M What are the most memorable lessons you’ve learned throughout your career as a marketing and social media specialist, and is there anything that you know now that you wish you could have known when you were starting out?

AA One of the biggest things that I learned was to pick your battles wisely. There are some battles that aren’t worth fighting. If you can get partway, then you need to look at things iteratively. You have to stop expecting perfection so that you really have a chance to iterate through.

The other thing is that you have to roll your sleeves up and do the work. In the last seven years I’ve written enough content to sink a ship. It’s how you learn to do all of these things. You have to participate in every part of the process, because what happens one day, if you need a blog post and your writer isn’t available, what are you going to do?

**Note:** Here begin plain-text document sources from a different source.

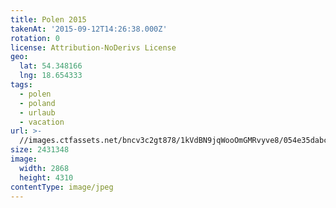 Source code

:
```yaml
---
title: Polen 2015
takenAt: '2015-09-12T14:26:38.000Z'
rotation: 0
license: Attribution-NoDerivs License
geo:
  lat: 54.348166
  lng: 18.654333
tags:
  - polen
  - poland
  - urlaub
  - vacation
url: >-
  //images.ctfassets.net/bncv3c2gt878/1kVdBN9jqWooOmGMRvyve8/054e35dabc9c47de0222a74ae0d302f8/polen-2015_25657117760_o
size: 2431348
image:
  width: 2868
  height: 4310
contentType: image/jpeg
---
```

There are a number of skills that you need to learn, not that you have to use them all the time but so that you can build a team of people who can do it well. If you don’t know how to do it, then how are you going to make sure other people are doing the right thing the right way?

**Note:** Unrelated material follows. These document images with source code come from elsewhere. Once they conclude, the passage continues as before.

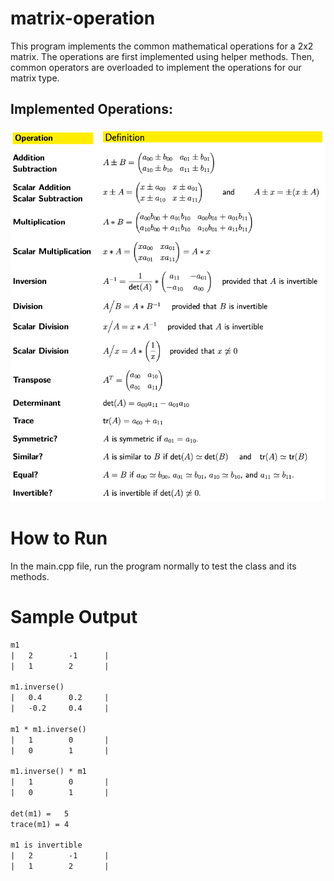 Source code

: # matrix-operation
This program implements the common mathematical operations for a 2x2 matrix. The operations
are first implemented using helper methods. Then, common operators are overloaded to implement the
operations for our matrix type.

## Implemented Operations:
![operations](./matrix-operations.png)

# How to Run
In the main.cpp file, run the program normally to test the class and its methods.

# Sample Output
```txt
m1
|   2        -1      |
|   1        2       |

m1.inverse()
|   0.4      0.2     |
|   -0.2     0.4     |

m1 * m1.inverse()
|   1        0       |
|   0        1       |

m1.inverse() * m1
|   1        0       |
|   0        1       |

det(m1) =   5
trace(m1) = 4

m1 is invertible
|   2        -1      |
|   1        2       |

```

I learn something new every day, and I read a ton. We have to, all of us, start doing that. I didn’t grow up with technology. If I can adapt to all this stuff, there’s no reason in the world why other marketers can’t do this too. I just think it’s really important that we all recognise how fast things change. I think it’s critically important that we all keep learning how to do all this stuff. Whether or not we’re really going to do it as part of our job, I think we still need to know how.